» **Task statement**:
Say how many lines in the entries below mention "фотографий", with no other words.

» **Records for processing**:
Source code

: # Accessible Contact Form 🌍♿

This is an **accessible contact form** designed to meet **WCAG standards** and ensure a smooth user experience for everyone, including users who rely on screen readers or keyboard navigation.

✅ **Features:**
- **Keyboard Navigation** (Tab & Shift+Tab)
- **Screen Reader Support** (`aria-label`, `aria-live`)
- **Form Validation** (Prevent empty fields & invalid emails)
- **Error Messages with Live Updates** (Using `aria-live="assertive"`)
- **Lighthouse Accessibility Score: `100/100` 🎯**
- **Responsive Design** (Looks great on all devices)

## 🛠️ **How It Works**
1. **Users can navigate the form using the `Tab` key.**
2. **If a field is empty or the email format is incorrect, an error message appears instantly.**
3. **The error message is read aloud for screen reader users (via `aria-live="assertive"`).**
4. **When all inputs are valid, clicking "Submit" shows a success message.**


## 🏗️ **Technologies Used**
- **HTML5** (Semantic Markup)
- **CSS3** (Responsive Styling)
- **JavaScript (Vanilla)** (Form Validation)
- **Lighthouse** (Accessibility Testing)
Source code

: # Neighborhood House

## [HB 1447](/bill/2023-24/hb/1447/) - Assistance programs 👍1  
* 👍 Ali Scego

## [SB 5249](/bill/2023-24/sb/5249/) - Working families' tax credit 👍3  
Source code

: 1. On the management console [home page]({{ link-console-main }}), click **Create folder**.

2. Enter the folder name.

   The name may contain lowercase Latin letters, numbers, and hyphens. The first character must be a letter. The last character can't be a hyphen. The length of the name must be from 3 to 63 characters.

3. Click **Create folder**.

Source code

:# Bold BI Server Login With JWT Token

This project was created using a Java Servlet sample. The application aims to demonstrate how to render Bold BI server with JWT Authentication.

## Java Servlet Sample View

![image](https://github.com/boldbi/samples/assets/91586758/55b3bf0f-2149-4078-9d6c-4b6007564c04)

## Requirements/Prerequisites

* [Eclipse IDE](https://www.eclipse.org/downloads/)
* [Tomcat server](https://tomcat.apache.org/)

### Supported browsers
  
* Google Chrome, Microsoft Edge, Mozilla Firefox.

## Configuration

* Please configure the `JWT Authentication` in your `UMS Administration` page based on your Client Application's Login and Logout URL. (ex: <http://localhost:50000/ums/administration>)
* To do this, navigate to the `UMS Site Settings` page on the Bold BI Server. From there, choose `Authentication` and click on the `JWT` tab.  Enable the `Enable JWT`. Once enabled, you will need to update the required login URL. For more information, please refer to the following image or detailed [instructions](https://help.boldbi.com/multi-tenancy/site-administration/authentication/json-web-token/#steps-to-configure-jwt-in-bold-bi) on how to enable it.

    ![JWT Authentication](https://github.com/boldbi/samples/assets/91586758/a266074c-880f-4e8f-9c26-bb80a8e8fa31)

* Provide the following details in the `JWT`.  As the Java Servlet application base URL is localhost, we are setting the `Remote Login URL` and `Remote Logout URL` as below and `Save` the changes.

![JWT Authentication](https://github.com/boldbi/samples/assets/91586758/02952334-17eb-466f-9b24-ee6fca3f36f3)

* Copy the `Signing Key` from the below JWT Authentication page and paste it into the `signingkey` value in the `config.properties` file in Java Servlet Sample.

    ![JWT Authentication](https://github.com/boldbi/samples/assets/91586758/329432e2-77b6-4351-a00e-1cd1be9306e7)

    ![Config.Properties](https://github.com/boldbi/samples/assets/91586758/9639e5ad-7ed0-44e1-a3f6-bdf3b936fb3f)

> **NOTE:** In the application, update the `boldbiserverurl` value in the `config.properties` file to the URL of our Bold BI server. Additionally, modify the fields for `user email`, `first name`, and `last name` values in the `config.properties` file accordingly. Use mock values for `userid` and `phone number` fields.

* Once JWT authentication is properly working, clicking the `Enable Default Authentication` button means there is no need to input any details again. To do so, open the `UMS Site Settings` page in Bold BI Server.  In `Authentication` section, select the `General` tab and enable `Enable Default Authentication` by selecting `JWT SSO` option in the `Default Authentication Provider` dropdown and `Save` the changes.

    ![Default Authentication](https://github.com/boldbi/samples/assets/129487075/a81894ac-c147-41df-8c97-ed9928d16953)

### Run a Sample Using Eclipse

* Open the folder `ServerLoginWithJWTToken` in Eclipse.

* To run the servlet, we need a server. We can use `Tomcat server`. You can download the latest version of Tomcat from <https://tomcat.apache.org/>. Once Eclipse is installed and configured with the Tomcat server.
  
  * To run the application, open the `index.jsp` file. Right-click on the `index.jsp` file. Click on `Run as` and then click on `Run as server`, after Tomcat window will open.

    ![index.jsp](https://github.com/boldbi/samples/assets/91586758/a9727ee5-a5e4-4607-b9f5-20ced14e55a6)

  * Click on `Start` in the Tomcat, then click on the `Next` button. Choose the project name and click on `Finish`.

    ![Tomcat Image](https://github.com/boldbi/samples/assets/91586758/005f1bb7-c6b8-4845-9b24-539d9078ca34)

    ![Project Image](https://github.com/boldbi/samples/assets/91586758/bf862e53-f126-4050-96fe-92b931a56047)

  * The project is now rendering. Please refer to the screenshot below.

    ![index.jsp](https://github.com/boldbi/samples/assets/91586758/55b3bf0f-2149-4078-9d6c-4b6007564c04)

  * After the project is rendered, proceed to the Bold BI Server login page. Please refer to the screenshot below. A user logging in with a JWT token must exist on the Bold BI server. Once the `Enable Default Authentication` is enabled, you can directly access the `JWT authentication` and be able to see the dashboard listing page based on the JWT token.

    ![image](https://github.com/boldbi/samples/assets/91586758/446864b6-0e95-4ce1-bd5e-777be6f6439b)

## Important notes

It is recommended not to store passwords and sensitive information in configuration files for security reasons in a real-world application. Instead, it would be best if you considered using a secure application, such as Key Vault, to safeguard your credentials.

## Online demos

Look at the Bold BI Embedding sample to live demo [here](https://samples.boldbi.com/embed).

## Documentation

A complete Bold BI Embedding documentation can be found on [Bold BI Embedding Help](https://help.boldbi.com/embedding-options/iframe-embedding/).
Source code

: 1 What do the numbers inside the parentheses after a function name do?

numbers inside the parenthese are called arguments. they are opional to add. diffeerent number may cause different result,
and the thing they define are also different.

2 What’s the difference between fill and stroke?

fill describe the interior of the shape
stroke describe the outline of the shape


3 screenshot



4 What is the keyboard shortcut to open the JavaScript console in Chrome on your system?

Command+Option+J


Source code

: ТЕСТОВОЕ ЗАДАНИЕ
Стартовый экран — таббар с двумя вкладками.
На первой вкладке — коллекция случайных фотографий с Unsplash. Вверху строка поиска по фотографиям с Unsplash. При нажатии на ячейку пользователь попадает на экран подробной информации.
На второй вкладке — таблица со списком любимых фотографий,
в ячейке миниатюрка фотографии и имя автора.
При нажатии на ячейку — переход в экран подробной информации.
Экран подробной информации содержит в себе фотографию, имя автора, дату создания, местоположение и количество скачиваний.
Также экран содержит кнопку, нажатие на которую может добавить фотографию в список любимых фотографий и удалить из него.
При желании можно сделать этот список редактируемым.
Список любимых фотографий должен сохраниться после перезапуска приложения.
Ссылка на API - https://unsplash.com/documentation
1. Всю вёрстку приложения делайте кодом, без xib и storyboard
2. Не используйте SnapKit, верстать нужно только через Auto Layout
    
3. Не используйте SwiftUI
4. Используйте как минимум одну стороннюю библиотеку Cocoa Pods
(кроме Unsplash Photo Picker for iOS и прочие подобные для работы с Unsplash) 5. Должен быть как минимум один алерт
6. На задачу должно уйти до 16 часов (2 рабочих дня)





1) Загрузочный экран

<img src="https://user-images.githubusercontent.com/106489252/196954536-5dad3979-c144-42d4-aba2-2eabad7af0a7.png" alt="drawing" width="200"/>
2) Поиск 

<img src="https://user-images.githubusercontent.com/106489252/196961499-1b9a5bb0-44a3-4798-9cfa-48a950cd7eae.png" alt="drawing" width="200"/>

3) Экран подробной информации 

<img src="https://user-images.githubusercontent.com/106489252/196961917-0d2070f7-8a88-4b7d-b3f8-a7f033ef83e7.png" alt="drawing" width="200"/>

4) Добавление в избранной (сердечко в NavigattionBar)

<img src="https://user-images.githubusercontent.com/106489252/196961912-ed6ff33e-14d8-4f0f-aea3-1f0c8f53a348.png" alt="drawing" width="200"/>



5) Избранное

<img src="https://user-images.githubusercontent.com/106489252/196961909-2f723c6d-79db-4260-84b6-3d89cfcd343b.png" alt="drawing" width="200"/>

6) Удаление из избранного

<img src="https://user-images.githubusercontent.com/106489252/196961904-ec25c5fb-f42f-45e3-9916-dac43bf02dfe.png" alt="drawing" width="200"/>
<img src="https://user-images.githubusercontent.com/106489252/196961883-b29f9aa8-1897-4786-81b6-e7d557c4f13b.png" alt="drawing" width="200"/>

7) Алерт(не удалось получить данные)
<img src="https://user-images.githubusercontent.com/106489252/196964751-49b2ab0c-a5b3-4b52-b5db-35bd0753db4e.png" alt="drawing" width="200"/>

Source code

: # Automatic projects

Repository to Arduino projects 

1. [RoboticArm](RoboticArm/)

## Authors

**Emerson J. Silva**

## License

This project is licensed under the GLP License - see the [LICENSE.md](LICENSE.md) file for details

» **The completed task**:
4